#### [What to work on]
"Lastly, one saw" appears in one line; retype that line and all lines following it through the end of the records, with nothing left out or added.

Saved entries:
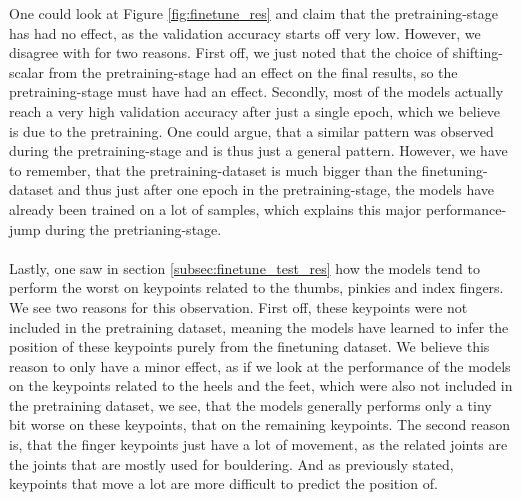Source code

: \documentclass[./main.tex]{subfiles}
\begin{document}
One could look at Figure \ref{fig:finetune_res} and claim that the pretraining-stage has had no effect, as the validation accuracy starts off very low. However, we disagree with for two reasons. First off, we just noted that the choice of shifting-scalar from the pretraining-stage had an effect on the final results, so the pretraining-stage must have had an effect. Secondly, most of the models actually reach a very high validation accuracy after just a single epoch, which we believe is due to the pretraining. One could argue, that a similar pattern was observed during the pretraining-stage and is thus just a general pattern. However, we have to remember, that the pretraining-dataset is much bigger than the finetuning-dataset and thus just after one epoch in the pretraining-stage, the models have already been trained on a lot of samples, which explains this major performance-jump during the pretrianing-stage.
\\
\\
Lastly, one saw in section \ref{subsec:finetune_test_res} how the models tend to perform the worst on keypoints related to the thumbs, pinkies and index fingers. We see two reasons for this observation. First off, these keypoints were not included in the pretraining dataset, meaning the models have learned to infer the position of these keypoints purely from the finetuning dataset. We believe this reason to only have a minor effect, as if we look at the performance of the models on the keypoints related to the heels and the feet, which were also not included in the pretraining dataset, we see, that the models generally performs only a tiny bit worse on these keypoints, that on the remaining keypoints. The second reason is, that the finger keypoints just have a lot of movement, as the related joints are the joints that are mostly used for bouldering. And as previously stated, keypoints that move a lot are more difficult to predict the position of.
\end{document}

#### [Solution to the exercise]
Lastly, one saw in section \ref{subsec:finetune_test_res} how the models tend to perform the worst on keypoints related to the thumbs, pinkies and index fingers. We see two reasons for this observation. First off, these keypoints were not included in the pretraining dataset, meaning the models have learned to infer the position of these keypoints purely from the finetuning dataset. We believe this reason to only have a minor effect, as if we look at the performance of the models on the keypoints related to the heels and the feet, which were also not included in the pretraining dataset, we see, that the models generally performs only a tiny bit worse on these keypoints, that on the remaining keypoints. The second reason is, that the finger keypoints just have a lot of movement, as the related joints are the joints that are mostly used for bouldering. And as previously stated, keypoints that move a lot are more difficult to predict the position of.
\end{document}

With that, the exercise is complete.